▶ _ASSIGNED TASK_:
Span requested from the data below: the line with "De nuevo, se" through the line with "but I do not", both included. Give only these lines again, exactly, and leave every picture out.
####
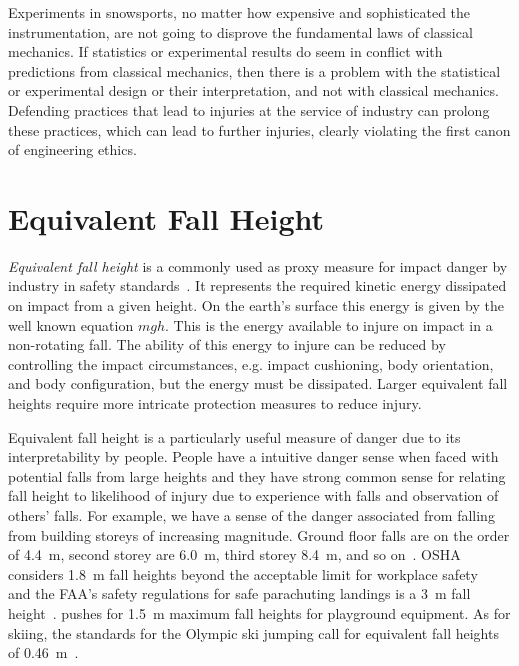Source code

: \documentclass{article}
\begin{document}
Experiments in snowsports, no matter how expensive and sophisticated the
instrumentation, are not going to disprove the fundamental laws of classical
mechanics. If statistics or experimental results do seem in conflict with
predictions from classical mechanics, then there is a problem with the
statistical or experimental design or their interpretation, and not with
classical mechanics. Defending practices that lead to injuries at the service
of industry can prolong these practices, which can lead to further injuries,
clearly violating the first canon of engineering ethics.

\section{Equivalent Fall Height}
%
\emph{Equivalent fall height} is a commonly used as proxy measure for impact
danger by industry in safety standards~\cite{Hubbard2012}. It represents the
required kinetic energy dissipated on impact from a given height. On the
earth's surface this energy is given by the well known equation $mgh$. This is
the energy available to injure on impact in a non-rotating fall. The ability of
this energy to injure can be reduced by controlling the impact circumstances,
e.g. impact cushioning, body orientation, and body configuration, but the
energy must be dissipated. Larger equivalent fall heights require more
intricate protection measures to reduce injury.

Equivalent fall height is a particularly useful measure of danger due to its
interpretability by people. People have a intuitive danger sense when faced
with potential falls from large heights and they have strong common sense for
relating fall height to likelihood of injury due to experience with falls and
observation of others' falls. For example, we have a sense of the danger
associated from falling from building storeys of increasing magnitude. Ground
floor falls are on the order of 4.4~\si{\meter}, second storey are
6.0~\si{\meter}, third storey 8.4~\si{\meter}, and so on~\cite{Vish2005}. OSHA
considers 1.8~\si{\meter} fall heights beyond the acceptable limit for
workplace safety~ and the FAA's safety regulations for safe
parachuting landings is a 3~\si{\meter} fall height~.
\cite{Chalmers1996} pushes for 1.5~\si{\meter} maximum fall heights for
playground equipment. As for skiing, the standards for the Olympic ski jumping
call for equivalent fall heights of 0.46~\si{\meter}~.
\end{document}
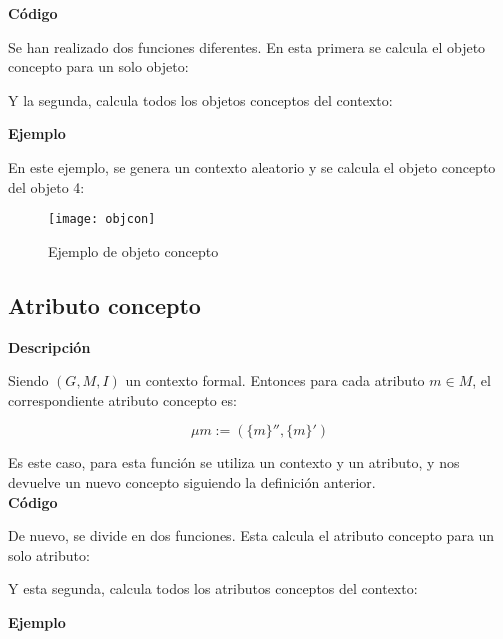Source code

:         \clearpage

        \textbf{C\'odigo}

        Se han realizado dos funciones diferentes. En esta primera se calcula el objeto concepto para un solo objeto:
        
        

        Y la segunda, calcula todos los objetos conceptos del contexto:
        

        \bigskip

        \textbf{Ejemplo}

        En este ejemplo, se genera un contexto aleatorio y se calcula el objeto concepto del objeto 4:

        \begin{figure}[H]
            \centering
            \texttt{[image: objcon]}
            \caption{Ejemplo de objeto concepto}
            \label{fig:objcon}
        \end{figure}




    \subsection{Atributo concepto}

    
        \textbf{Descripci\'on}

        Siendo \( (G, M, I) \) un contexto formal. Entonces para cada atributo \( m \in M\), el correspondiente atributo concepto es:

        \[ \mu m:=(\{m\}'', \{m\}') \]

        Es este caso, para esta funci\'on se utiliza un contexto y un atributo, y nos devuelve un nuevo concepto siguiendo la definici\'on 
        anterior.
        \\


        \textbf{C\'odigo}

        De nuevo, se divide en dos funciones. Esta calcula el atributo concepto para un solo atributo:

        

        Y esta segunda, calcula todos los atributos conceptos del contexto:
        

        \clearpage

        \textbf{Ejemplo}

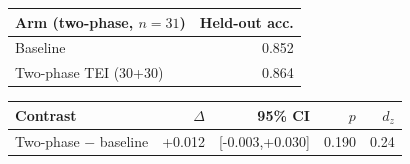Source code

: \begin{tabular}{lr}
\toprule
Arm (two-phase, $n=31$) & Held-out acc. \\
\midrule
Baseline & 0.852 \\
Two-phase TEI (30+30) & 0.864 \\
\bottomrule
\end{tabular}

\vspace{4pt}

\begin{tabular}{lrrrr}
\toprule
Contrast & $\Delta$ & 95\% CI & $p$ & $d_z$ \\
\midrule
Two-phase $-$ baseline & +0.012 & [-0.003,+0.030] & 0.190 & 0.24 \\
\bottomrule
\end{tabular}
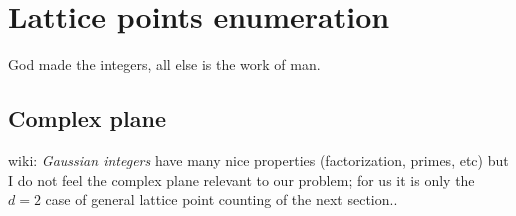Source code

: 
\section{Lattice points enumeration}
\label{sect:integLatt}

\renewcommand\speriod[1]{{\ensuremath{L_{#1}}}}  %
\renewcommand\period[1]{{\ensuremath{T_{#1}}}}  %

\begin{bartlett}{
God made the integers, all else is the work of man.
       }
\end{bartlett}


\subsection{Complex plane}

 {wiki}:
{\em Gaussian integers} have many nice properties (factorization, primes, etc)
but I do not feel the complex plane relevant to our problem; for us
it is only the $d=2$ case of general lattice point counting of the next section..

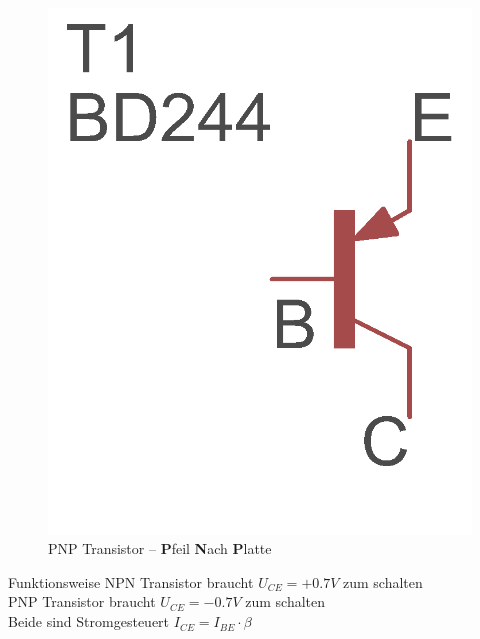 \begin{frame}
\begin{minipage}{0.4\textwidth}
\begin{figure}
      \includegraphics[width=\textwidth,height=.5\textheight,keepaspectratio]{e13/PNP.png}
      \caption{PNP Transistor -- \textbf{P}feil \textbf{N}ach \textbf{P}latte}
    \end{figure}
\end{minipage}

\begin{center}
\begin{block}{Funktionsweise}
NPN Transistor braucht $ U_{CE}=+0.7V$ zum schalten\\
PNP Transistor braucht $ U_{CE}=-0.7V$ zum schalten\\
Beide sind Stromgesteuert $I_{CE} = I_{BE} \cdot \beta$
\end{block}
\end{center}
\end{frame}

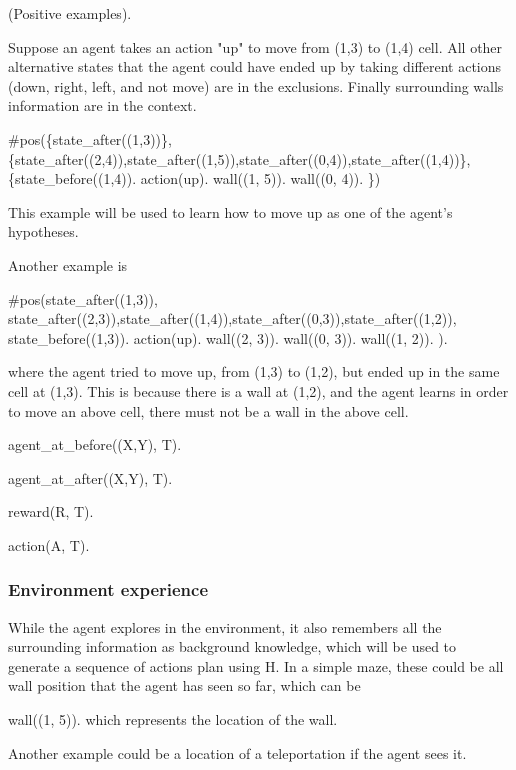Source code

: \begin{examp} \normalfont (Positive examples). 

Suppose an agent takes an action "up" to move from (1,3) to (1,4) cell. All other alternative states that the agent could have ended up by taking different actions 
(down, right, left, and not move) are in the exclusions. Finally surrounding walls information are in the context.

\#pos(\{state\_after((1,3))\}, \\
    \{state\_after((2,4)),state\_after((1,5)),state\_after((0,4)),state\_after((1,4))\}, \\
    \{state\_before((1,4)). action(up). wall((1, 5)). wall((0, 4)). \})



This example will be used to learn how to move up as one of the agent's hypotheses.

Another example is 

\#pos({state\_after((1,3))}, {state\_after((2,3)),state\_after((1,4)),state\_after((0,3)),state\_after((1,2))}, {state\_before((1,3)). action(up). wall((2, 3)). wall((0, 3)). wall((1, 2)). }).

where the agent tried to move up, from (1,3) to (1,2), but ended up in the same cell at (1,3). This is because there is a wall at (1,2), and the agent learns in order to move an above cell,
there must not be a wall in the above cell. 

\end{examp}
\label{state_transition_example}

agent\_at\_before((X,Y), T).

agent\_at\_after((X,Y), T).

reward(R, T).

action(A, T).

\subsubsection{Environment experience}

While the agent explores in the environment, it also remembers all the surrounding information as background knowledge, 
which will be used to generate a sequence of actions plan using H. In a simple maze, these could be all wall position that the agent has seen so far, which can be 

wall((1, 5)). which represents the location of the wall. 

Another example could be a location of a teleportation if the agent sees it. 

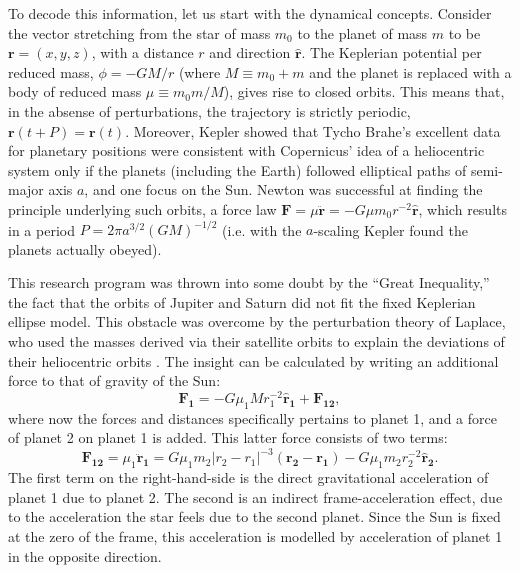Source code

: \documentclass[graybox,natbib,nosecnum]{svmult}
\begin{document}
To decode this information, let us start with the dynamical concepts.  Consider the vector stretching from the star of mass $m_0$ to the planet of mass $m$ to be $\mathbf{r}=(x,y,z)$, with a distance $r$ and direction $\mathbf{\hat r}$.  The Keplerian potential per reduced mass, $\phi=-GM/r$ (where $M \equiv m_0 + m$ and the planet is replaced with a body of reduced mass $\mu \equiv m_0 m /M$), gives rise to closed orbits.  This means that, in the absense of perturbations, the trajectory is strictly periodic, $\mathbf{r}(t+P) = \mathbf{r}(t)$.  Moreover, Kepler showed that Tycho Brahe's excellent data for planetary positions were consistent with Copernicus' idea of a heliocentric system only if the planets (including the Earth) followed elliptical paths of semi-major axis $a$, and one focus on the Sun. Newton was successful at finding the principle underlying such orbits, a force law $\mathbf{F} = \mu \mathbf{\ddot r} =-G \mu m_0 r^{-2} \mathbf{\hat r}$, which results in a period $P = 2 \pi a^{3/2} (GM)^{-1/2}$ (i.e. with the $a$-scaling Kepler found the planets actually obeyed).

This research program was thrown into some doubt by the ``Great Inequality,'' the fact that the orbits of Jupiter and Saturn did not fit the fixed Keplerian ellipse model.  This obstacle was overcome by the perturbation theory of Laplace, who used the masses derived via their satellite orbits to explain the deviations of their heliocentric orbits \citep{1985Wilson}.  The insight can be calculated by writing an additional force to that of gravity of the Sun: 
\begin{equation}
\mathbf{F_{1}} = -G \mu_1 M r_{1}^{-2} \mathbf{\hat r_{1}} + \mathbf{F_{12}},
\end{equation}
where now the forces and distances specifically pertains to planet 1, and a force of planet 2 on planet 1 is added.  This latter force consists of two terms: 
\begin{equation}
\mathbf{F_{12}} = \mu_1 \mathbf{\ddot r_1} = G \mu_1 m_2 \vert r_{2}-r_{1}\vert^{-3} (\mathbf{r_{2}} - \mathbf{r_{1}}) - G \mu_1 m_2 r_{2}^{-2} \mathbf{\hat r_{2}}.
\end{equation}
The first term on the right-hand-side is the direct gravitational acceleration of planet 1 due to planet 2.  The second is an indirect frame-acceleration effect, due to the acceleration the star feels due to the second planet.  Since the Sun is fixed at the zero of the frame, this acceleration is modelled by acceleration of planet 1 in the opposite direction.
\end{document}
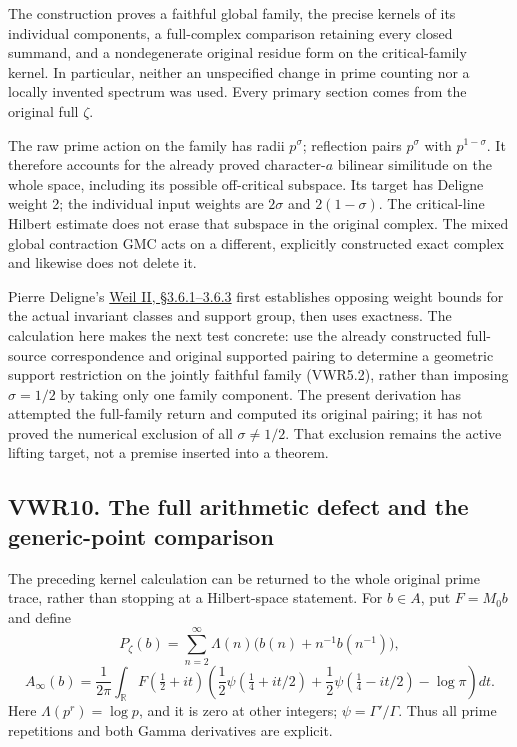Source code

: The construction proves a faithful global family, the precise kernels of
its individual components, a full-complex comparison retaining every
closed summand, and a nondegenerate original residue form on the
critical-family kernel. In particular, neither an unspecified change in
prime counting nor a locally invented spectrum was used. Every primary
section comes from the original full \(\zeta\).

The raw prime action on the family has radii \(p^\sigma\); reflection
pairs \(p^\sigma\) with \(p^{1-\sigma}\). It therefore accounts for the
already proved character-\(a\) bilinear similitude on the whole space,
including its possible off-critical subspace. Its target has Deligne
weight 2; the individual input weights are \(2\sigma\) and
\(2(1-\sigma)\). The critical-line Hilbert estimate does not erase that
subspace in the original complex. The mixed global contraction GMC acts
on a different, explicitly constructed exact complex and likewise does
not delete it.

Pierre Deligne's
\href{https://www.numdam.org/item/PMIHES_1980__52__137_0/}{Weil II,
§3.6.1--3.6.3} first establishes opposing weight bounds for the actual
invariant classes and support group, then uses exactness. The
calculation here makes the next test concrete: use the already
constructed full-source correspondence and original supported pairing to
determine a geometric support restriction on the jointly faithful family
(VWR5.2), rather than imposing \(\sigma=1/2\) by taking only one family
component. The present derivation has attempted the full-family return
and computed its original pairing; it has not proved the numerical
exclusion of all \(\sigma\ne1/2\). That exclusion remains the active
lifting target, not a premise inserted into a theorem.

\subsection{VWR10. The full arithmetic defect and the generic-point
comparison}\label{vwr10.-the-full-arithmetic-defect-and-the-generic-point-comparison}

The preceding kernel calculation can be returned to the whole original
prime trace, rather than stopping at a Hilbert-space statement. For
\(b\in A\), put \(F=M_0b\) and define \[
P_\zeta(b)=\sum_{n=2}^{\infty}\Lambda(n)
 \bigl(b(n)+n^{-1}b(n^{-1})\bigr),
\] \[
A_\infty(b)=\frac1{2\pi}\int_{\mathbb R}F(\tfrac12+it)
 \left(\frac12\psi(\tfrac14+it/2)+\frac12\psi(\tfrac14-it/2)-\log\pi\right)dt.
\tag{VWR10.1}
\] Here \(\Lambda(p^r)=\log p\), and it is zero at other integers;
\(\psi=\Gamma'/\Gamma\). Thus all prime repetitions and both Gamma
derivatives are explicit.

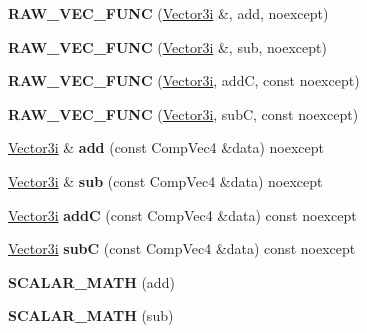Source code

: \begin{DoxyCompactItemize}
{\bfseries R\+A\+W\+\_\+\+V\+E\+C\+\_\+\+F\+U\+NC} (\mbox{\hyperlink{class_vector3i}{Vector3i}} \&, add, noexcept)
\item 
\mbox{\label{class_vector3i_adcc0ccde8314adc90cc64be7e644b945}} 
{\bfseries R\+A\+W\+\_\+\+V\+E\+C\+\_\+\+F\+U\+NC} (\mbox{\hyperlink{class_vector3i}{Vector3i}} \&, sub, noexcept)
\item 
\mbox{\label{class_vector3i_a9bf35e7328821b4b6c0f6267950a93c9}} 
{\bfseries R\+A\+W\+\_\+\+V\+E\+C\+\_\+\+F\+U\+NC} (\mbox{\hyperlink{class_vector3i}{Vector3i}}, addC, const noexcept)
\item 
\mbox{\label{class_vector3i_a2f10fbb7f611c4d00bd67c3e90eccc67}} 
{\bfseries R\+A\+W\+\_\+\+V\+E\+C\+\_\+\+F\+U\+NC} (\mbox{\hyperlink{class_vector3i}{Vector3i}}, subC, const noexcept)
\item 
\mbox{\label{class_vector3i_ac1e19fcb1503bce883cee043e3fe8f90}} 
\mbox{\hyperlink{class_vector3i}{Vector3i}} \& {\bfseries add} (const Comp\+Vec4 \&data) noexcept
\item 
\mbox{\label{class_vector3i_a4f6bedb5bb92efe4316605dd2c74fecf}} 
\mbox{\hyperlink{class_vector3i}{Vector3i}} \& {\bfseries sub} (const Comp\+Vec4 \&data) noexcept
\item 
\mbox{\label{class_vector3i_a38f909bac193ef6a0c785ffa14f4f1a7}} 
\mbox{\hyperlink{class_vector3i}{Vector3i}} {\bfseries addC} (const Comp\+Vec4 \&data) const noexcept
\item 
\mbox{\label{class_vector3i_aac41b16dbfa52ae6ddee65fded928f75}} 
\mbox{\hyperlink{class_vector3i}{Vector3i}} {\bfseries subC} (const Comp\+Vec4 \&data) const noexcept
\item 
\mbox{\label{class_vector3i_ad889eaac86c6999b14a7bbcee34cdc60}} 
{\bfseries S\+C\+A\+L\+A\+R\+\_\+\+M\+A\+TH} (add)
\item 
\mbox{\label{class_vector3i_a6adb549a7775c301558ce550c05e2e3e}} 
{\bfseries S\+C\+A\+L\+A\+R\+\_\+\+M\+A\+TH} (sub)
\item 
\mbox{\label{class_vector3i_abac6187bb6be5aafb0c67c82d999a7f0}} 

\end{DoxyCompactItemize}
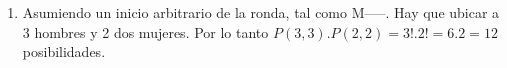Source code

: \documentclass[a4paper]{article}
\begin{document}
\begin{enumerate}
\begin{enumerate} [label=(\alph*)]
		\item Asumiendo un inicio arbitrario de la ronda, tal como M-----. Hay que ubicar a 3 hombres y 2 dos mujeres. Por lo tanto $P(3,3).P(2,2)=3!.2!=6.2=12$ posibilidades.
\end{enumerate}\end{enumerate}
\end{document}
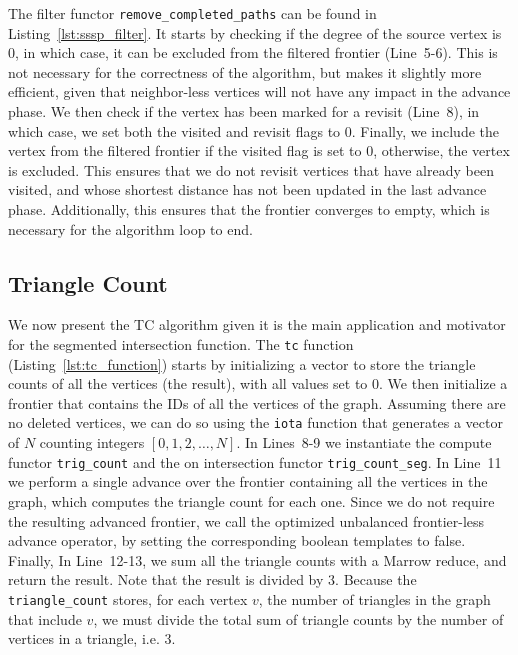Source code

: The filter functor \texttt{remove\_completed\_paths} can be found in Listing~\ref{lst:sssp_filter}. It starts by checking if the degree of the source vertex is $0$, in which case, it can be excluded from the filtered frontier (Line~5-6). This is not necessary for the correctness of the algorithm, but makes it slightly more efficient, given that neighbor-less vertices will not have any impact in the advance phase. We then check if the vertex has been marked for a revisit (Line~8), in which case, we set both the visited and revisit flags to $0$. Finally, we include the vertex from the filtered frontier if the visited flag is set to $0$, otherwise, the vertex is excluded. This ensures that we do not revisit vertices that have already been visited, and whose shortest distance has not been updated in the last advance phase. Additionally, this ensures that the frontier converges to empty, which is necessary for the algorithm loop to end.




\subsection{Triangle Count} 

We now present the \gls{TC} algorithm given it is the main application and motivator for the segmented intersection function. The \texttt{tc} function (Listing~\ref{lst:tc_function}) starts by initializing a vector to store the triangle counts of all the vertices (the result), with all values set to $0$. We then initialize a frontier that contains the IDs of all the vertices of the graph. Assuming there are no deleted vertices, we can do so using the \texttt{iota} function that generates a vector of $N$ counting integers $[0, 1, 2, \ldots, N]$. 
In Lines~8-9 we instantiate the compute functor \texttt{trig\_count} and the on intersection functor \texttt{trig\_count\_seg}. In Line~11 we perform a single advance over the frontier containing all the vertices in the graph, which computes the triangle count for each one. Since we do not require the resulting advanced frontier, we call the optimized unbalanced frontier-less advance operator, by setting the corresponding boolean templates to false.
Finally, In Line~12-13, we sum all the triangle counts with a Marrow reduce, and return the result. Note that the result is divided by $3$. Because the \texttt{triangle\_count} stores, for each vertex $v$, the number of triangles in the graph that include $v$, we must divide the total sum of triangle counts by the number of vertices in a triangle, i.e. $3$.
####
▶ _RESULT OF THE TASK_:
        De nuevo, se divide en dos funciones. Esta calcula el atributo concepto para un solo atributo:

        

        Y esta segunda, calcula todos los atributos conceptos del contexto:
        

        \clearpage

        \textbf{Ejemplo}

Source code

: \begin{tabular}{lr}
\toprule
Arm (two-phase, $n=31$) & Held-out acc. \\
\midrule
Baseline & 0.852 \\
Two-phase TEI (30+30) & 0.864 \\
\bottomrule
\end{tabular}

\vspace{4pt}

\begin{tabular}{lrrrr}
\toprule
Contrast & $\Delta$ & 95\% CI & $p$ & $d_z$ \\
\midrule
Two-phase $-$ baseline & +0.012 & [-0.003,+0.030] & 0.190 & 0.24 \\
\bottomrule
\end{tabular}
Source code

: 
\section{Lattice points enumeration}
\label{sect:integLatt}

\renewcommand\speriod[1]{{\ensuremath{L_{#1}}}}  %
\renewcommand\period[1]{{\ensuremath{T_{#1}}}}  %

\begin{bartlett}{
God made the integers, all else is the work of man.
       }
\end{bartlett}


\subsection{Complex plane}

 {wiki}:
{\em Gaussian integers} have many nice properties (factorization, primes, etc)
but I do not feel the complex plane relevant to our problem; for us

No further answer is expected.